Repeat each entry word for word. Leave any images out of the copy.

───── Input data ─────

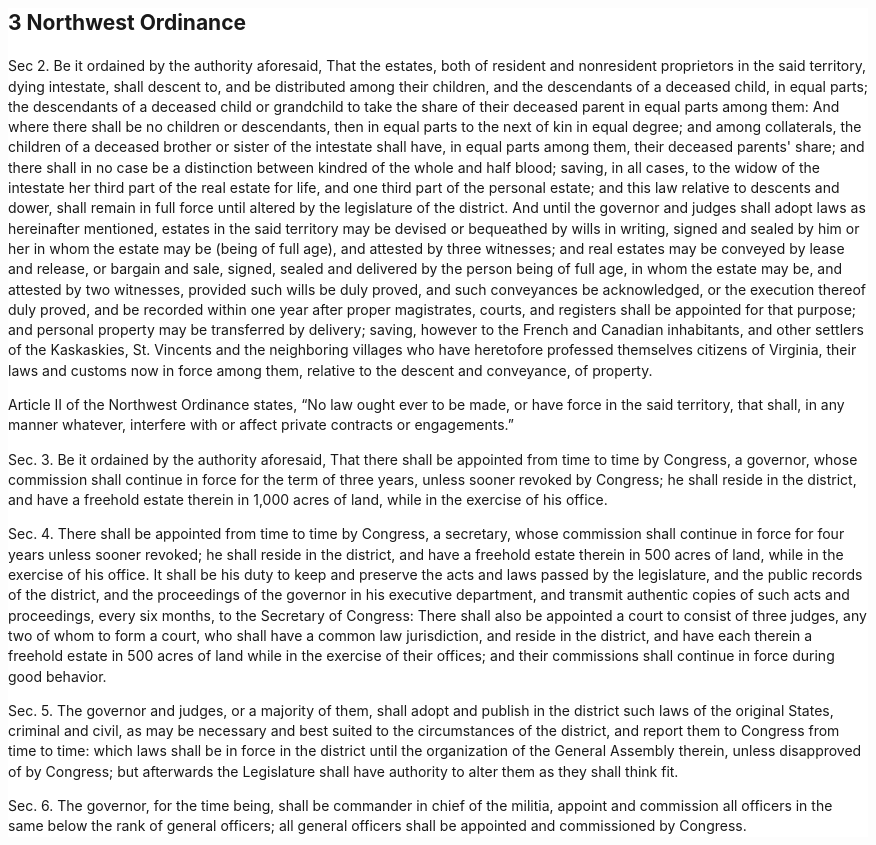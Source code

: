 
## 3 Northwest Ordinance

Sec 2. Be it ordained by the authority aforesaid, That the estates, both of resident and nonresident proprietors in the said territory, dying intestate, shall descent to, and be distributed among their children, and the descendants of a deceased child, in equal parts; the descendants of a deceased child or grandchild to take the share of their deceased parent in equal parts among them: And where there shall be no children or descendants, then in equal parts to the next of kin in equal degree; and among collaterals, the children of a deceased brother or sister of the intestate shall have, in equal parts among them, their deceased parents' share; and there shall in no case be a distinction between kindred of the whole and half blood; saving, in all cases, to the widow of the intestate her third part of the real estate for life, and one third part of the personal estate; and this law relative to descents and dower, shall remain in full force until altered by the legislature of the district. And until the governor and judges shall adopt laws as hereinafter mentioned, estates in the said territory may be devised or bequeathed by wills in writing, signed and sealed by him or her in whom the estate may be (being of full age), and attested by three witnesses; and real estates may be conveyed by lease and release, or bargain and sale, signed, sealed and delivered by the person being of full age, in whom the estate may be, and attested by two witnesses, provided such wills be duly proved, and such conveyances be acknowledged, or the execution thereof duly proved, and be recorded within one year after proper magistrates, courts, and registers shall be appointed for that purpose; and personal property may be transferred by delivery; saving, however to the French and Canadian inhabitants, and other settlers of the Kaskaskies, St. Vincents and the neighboring villages who have heretofore professed themselves citizens of Virginia, their laws and customs now in force among them, relative to the descent and conveyance, of property.

Article II of the Northwest Ordinance states, “No law ought ever to be made, or have force in the said territory, that shall, in any manner whatever, interfere with or affect private contracts or engagements.” 

Sec. 3. Be it ordained by the authority aforesaid, That there shall be appointed from time to time by Congress, a governor, whose commission shall continue in force for the term of three years, unless sooner revoked by Congress; he shall reside in the district, and have a freehold estate therein in 1,000 acres of land, while in the exercise of his office.

Sec. 4. There shall be appointed from time to time by Congress, a secretary, whose commission shall continue in force for four years unless sooner revoked; he shall reside in the district, and have a freehold estate therein in 500 acres of land, while in the exercise of his office. It shall be his duty to keep and preserve the acts and laws passed by the legislature, and the public records of the district, and the proceedings of the governor in his executive department, and transmit authentic copies of such acts and proceedings, every six months, to the Secretary of Congress: There shall also be appointed a court to consist of three judges, any two of whom to form a court, who shall have a common law jurisdiction, and reside in the district, and have each therein a freehold estate in 500 acres of land while in the exercise of their offices; and their commissions shall continue in force during good behavior.

Sec. 5. The governor and judges, or a majority of them, shall adopt and publish in the district such laws of the original States, criminal and civil, as may be necessary and best suited to the circumstances of the district, and report them to Congress from time to time: which laws shall be in force in the district until the organization of the General Assembly therein, unless disapproved of by Congress; but afterwards the Legislature shall have authority to alter them as they shall think fit.

Sec. 6. The governor, for the time being, shall be commander in chief of the militia, appoint and commission all officers in the same below the rank of general officers; all general officers shall be appointed and commissioned by Congress.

─────

Exercise response:
Source code

: 
## 3 Northwest Ordinance

Sec 2. Be it ordained by the authority aforesaid, That the estates, both of resident and nonresident proprietors in the said territory, dying intestate, shall descent to, and be distributed among their children, and the descendants of a deceased child, in equal parts; the descendants of a deceased child or grandchild to take the share of their deceased parent in equal parts among them: And where there shall be no children or descendants, then in equal parts to the next of kin in equal degree; and among collaterals, the children of a deceased brother or sister of the intestate shall have, in equal parts among them, their deceased parents' share; and there shall in no case be a distinction between kindred of the whole and half blood; saving, in all cases, to the widow of the intestate her third part of the real estate for life, and one third part of the personal estate; and this law relative to descents and dower, shall remain in full force until altered by the legislature of the district. And until the governor and judges shall adopt laws as hereinafter mentioned, estates in the said territory may be devised or bequeathed by wills in writing, signed and sealed by him or her in whom the estate may be (being of full age), and attested by three witnesses; and real estates may be conveyed by lease and release, or bargain and sale, signed, sealed and delivered by the person being of full age, in whom the estate may be, and attested by two witnesses, provided such wills be duly proved, and such conveyances be acknowledged, or the execution thereof duly proved, and be recorded within one year after proper magistrates, courts, and registers shall be appointed for that purpose; and personal property may be transferred by delivery; saving, however to the French and Canadian inhabitants, and other settlers of the Kaskaskies, St. Vincents and the neighboring villages who have heretofore professed themselves citizens of Virginia, their laws and customs now in force among them, relative to the descent and conveyance, of property.

Article II of the Northwest Ordinance states, “No law ought ever to be made, or have force in the said territory, that shall, in any manner whatever, interfere with or affect private contracts or engagements.” 

Sec. 3. Be it ordained by the authority aforesaid, That there shall be appointed from time to time by Congress, a governor, whose commission shall continue in force for the term of three years, unless sooner revoked by Congress; he shall reside in the district, and have a freehold estate therein in 1,000 acres of land, while in the exercise of his office.

Sec. 4. There shall be appointed from time to time by Congress, a secretary, whose commission shall continue in force for four years unless sooner revoked; he shall reside in the district, and have a freehold estate therein in 500 acres of land, while in the exercise of his office. It shall be his duty to keep and preserve the acts and laws passed by the legislature, and the public records of the district, and the proceedings of the governor in his executive department, and transmit authentic copies of such acts and proceedings, every six months, to the Secretary of Congress: There shall also be appointed a court to consist of three judges, any two of whom to form a court, who shall have a common law jurisdiction, and reside in the district, and have each therein a freehold estate in 500 acres of land while in the exercise of their offices; and their commissions shall continue in force during good behavior.

Sec. 5. The governor and judges, or a majority of them, shall adopt and publish in the district such laws of the original States, criminal and civil, as may be necessary and best suited to the circumstances of the district, and report them to Congress from time to time: which laws shall be in force in the district until the organization of the General Assembly therein, unless disapproved of by Congress; but afterwards the Legislature shall have authority to alter them as they shall think fit.

Sec. 6. The governor, for the time being, shall be commander in chief of the militia, appoint and commission all officers in the same below the rank of general officers; all general officers shall be appointed and commissioned by Congress.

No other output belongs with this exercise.